__Your assignment__: Below are the records. Retype exactly the lines between the lines holding "(-0.700000,0.400000,-0.560000) -- (-0.600000,0.400000,-0.480000)" and "(-0.700000,0.600000,-0.840000) -- (-0.600000,0.600000,-0.720000)", inclusive.

(Given records Opens)

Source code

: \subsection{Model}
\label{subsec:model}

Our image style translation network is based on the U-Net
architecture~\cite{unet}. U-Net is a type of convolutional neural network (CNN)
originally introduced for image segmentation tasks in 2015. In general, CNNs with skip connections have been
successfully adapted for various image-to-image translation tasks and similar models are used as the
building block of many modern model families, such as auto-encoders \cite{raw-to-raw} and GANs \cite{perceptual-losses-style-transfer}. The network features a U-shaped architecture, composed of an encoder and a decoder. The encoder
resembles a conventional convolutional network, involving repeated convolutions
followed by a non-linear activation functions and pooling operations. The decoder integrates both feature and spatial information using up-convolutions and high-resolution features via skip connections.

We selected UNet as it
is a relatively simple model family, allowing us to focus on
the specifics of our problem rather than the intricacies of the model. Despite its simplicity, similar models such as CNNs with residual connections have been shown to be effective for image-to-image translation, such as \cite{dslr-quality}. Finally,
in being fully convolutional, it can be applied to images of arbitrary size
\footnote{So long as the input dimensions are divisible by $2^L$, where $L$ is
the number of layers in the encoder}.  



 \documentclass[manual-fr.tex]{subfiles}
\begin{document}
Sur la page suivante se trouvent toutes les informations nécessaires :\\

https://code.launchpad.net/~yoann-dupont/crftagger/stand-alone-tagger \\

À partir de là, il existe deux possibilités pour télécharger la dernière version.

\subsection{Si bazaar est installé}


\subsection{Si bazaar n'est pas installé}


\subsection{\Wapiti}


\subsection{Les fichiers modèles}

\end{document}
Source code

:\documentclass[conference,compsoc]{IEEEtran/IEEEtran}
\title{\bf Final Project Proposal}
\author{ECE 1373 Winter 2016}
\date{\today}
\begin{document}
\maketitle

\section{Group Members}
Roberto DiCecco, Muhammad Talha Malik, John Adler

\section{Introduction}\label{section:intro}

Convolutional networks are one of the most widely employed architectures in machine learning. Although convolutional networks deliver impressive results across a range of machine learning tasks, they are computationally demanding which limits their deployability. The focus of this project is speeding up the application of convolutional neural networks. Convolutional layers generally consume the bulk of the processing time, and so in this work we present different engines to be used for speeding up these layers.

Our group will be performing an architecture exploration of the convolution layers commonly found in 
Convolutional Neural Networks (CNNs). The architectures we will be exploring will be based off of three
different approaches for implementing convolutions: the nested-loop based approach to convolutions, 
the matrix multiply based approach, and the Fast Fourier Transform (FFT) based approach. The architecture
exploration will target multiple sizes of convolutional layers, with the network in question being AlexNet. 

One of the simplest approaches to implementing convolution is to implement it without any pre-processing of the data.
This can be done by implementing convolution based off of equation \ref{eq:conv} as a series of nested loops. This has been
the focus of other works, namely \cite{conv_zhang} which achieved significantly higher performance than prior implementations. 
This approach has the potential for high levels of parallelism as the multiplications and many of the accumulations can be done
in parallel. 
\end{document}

(Given records Closes)
(Given records Opens)

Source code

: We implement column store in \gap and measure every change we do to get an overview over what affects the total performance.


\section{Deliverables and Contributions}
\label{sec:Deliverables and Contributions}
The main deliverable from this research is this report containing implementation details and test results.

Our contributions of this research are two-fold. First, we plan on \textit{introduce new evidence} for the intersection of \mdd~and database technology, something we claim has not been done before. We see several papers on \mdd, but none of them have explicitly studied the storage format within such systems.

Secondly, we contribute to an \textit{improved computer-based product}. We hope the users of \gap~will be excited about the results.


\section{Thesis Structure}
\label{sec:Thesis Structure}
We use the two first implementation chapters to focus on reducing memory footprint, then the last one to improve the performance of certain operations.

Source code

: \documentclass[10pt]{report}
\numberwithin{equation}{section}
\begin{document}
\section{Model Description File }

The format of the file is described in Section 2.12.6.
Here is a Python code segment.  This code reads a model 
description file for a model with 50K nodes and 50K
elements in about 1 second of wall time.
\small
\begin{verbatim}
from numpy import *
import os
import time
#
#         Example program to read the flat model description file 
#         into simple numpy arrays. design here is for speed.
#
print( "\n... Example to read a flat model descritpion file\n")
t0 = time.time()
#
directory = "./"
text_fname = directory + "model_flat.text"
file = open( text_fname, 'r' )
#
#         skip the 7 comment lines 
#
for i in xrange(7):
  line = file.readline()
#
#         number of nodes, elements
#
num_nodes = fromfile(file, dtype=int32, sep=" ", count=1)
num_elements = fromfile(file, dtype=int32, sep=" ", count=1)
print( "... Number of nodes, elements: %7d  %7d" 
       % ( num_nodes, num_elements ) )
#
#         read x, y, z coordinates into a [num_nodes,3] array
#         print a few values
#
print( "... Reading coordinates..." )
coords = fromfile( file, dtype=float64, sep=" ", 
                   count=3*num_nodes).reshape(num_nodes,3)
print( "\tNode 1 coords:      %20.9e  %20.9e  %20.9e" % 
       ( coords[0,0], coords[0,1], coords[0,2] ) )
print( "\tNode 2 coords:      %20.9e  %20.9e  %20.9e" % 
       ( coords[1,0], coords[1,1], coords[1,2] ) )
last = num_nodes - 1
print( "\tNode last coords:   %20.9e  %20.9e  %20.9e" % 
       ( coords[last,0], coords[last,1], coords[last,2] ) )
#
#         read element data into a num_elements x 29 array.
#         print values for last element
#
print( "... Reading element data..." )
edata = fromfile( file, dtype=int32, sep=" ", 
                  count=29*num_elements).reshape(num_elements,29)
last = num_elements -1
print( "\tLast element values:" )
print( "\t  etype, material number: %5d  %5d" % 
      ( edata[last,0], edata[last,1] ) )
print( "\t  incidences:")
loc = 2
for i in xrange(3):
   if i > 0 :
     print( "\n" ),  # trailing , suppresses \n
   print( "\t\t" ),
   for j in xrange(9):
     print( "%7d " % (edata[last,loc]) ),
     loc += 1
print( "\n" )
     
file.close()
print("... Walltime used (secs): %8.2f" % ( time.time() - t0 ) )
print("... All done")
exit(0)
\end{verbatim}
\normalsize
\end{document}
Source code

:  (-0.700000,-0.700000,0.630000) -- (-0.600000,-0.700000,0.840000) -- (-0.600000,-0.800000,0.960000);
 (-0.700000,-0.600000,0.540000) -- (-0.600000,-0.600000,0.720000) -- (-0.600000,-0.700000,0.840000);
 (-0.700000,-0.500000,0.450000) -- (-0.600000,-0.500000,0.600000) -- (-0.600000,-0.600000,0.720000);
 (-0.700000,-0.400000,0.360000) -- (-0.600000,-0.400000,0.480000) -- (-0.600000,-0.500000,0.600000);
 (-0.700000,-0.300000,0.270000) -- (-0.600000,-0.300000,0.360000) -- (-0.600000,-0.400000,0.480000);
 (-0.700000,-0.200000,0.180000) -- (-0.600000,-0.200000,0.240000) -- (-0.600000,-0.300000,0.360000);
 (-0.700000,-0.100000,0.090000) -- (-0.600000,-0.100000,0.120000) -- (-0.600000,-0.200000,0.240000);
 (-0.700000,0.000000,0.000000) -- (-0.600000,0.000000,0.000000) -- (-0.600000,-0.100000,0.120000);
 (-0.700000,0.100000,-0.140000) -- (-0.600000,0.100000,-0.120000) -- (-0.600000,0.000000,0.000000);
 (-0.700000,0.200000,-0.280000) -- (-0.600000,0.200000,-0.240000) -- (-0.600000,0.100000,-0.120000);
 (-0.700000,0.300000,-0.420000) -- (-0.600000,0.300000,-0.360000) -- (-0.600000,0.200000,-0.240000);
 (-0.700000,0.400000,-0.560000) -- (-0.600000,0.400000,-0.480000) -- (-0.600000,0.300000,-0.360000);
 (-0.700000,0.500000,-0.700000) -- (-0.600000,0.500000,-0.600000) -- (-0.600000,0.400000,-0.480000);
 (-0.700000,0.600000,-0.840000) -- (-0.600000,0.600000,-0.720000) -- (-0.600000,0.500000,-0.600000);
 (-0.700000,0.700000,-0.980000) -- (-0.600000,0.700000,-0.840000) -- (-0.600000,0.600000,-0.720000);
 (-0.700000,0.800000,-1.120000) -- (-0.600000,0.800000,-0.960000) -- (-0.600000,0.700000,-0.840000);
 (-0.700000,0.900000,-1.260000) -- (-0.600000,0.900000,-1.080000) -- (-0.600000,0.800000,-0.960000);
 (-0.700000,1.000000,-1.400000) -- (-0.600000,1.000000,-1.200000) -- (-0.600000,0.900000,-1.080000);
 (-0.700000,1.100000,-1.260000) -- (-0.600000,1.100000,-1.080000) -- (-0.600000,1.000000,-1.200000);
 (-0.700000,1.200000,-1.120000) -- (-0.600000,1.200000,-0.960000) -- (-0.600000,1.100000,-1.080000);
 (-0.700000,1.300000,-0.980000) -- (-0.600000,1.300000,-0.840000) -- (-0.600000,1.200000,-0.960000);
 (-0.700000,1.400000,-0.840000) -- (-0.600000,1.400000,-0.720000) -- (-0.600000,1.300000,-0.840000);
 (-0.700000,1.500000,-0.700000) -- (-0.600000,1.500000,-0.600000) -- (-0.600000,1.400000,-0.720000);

(Given records Closes)

__Solution__:
 (-0.700000,0.400000,-0.560000) -- (-0.600000,0.400000,-0.480000) -- (-0.600000,0.300000,-0.360000);
 (-0.700000,0.500000,-0.700000) -- (-0.600000,0.500000,-0.600000) -- (-0.600000,0.400000,-0.480000);
 (-0.700000,0.600000,-0.840000) -- (-0.600000,0.600000,-0.720000) -- (-0.600000,0.500000,-0.600000);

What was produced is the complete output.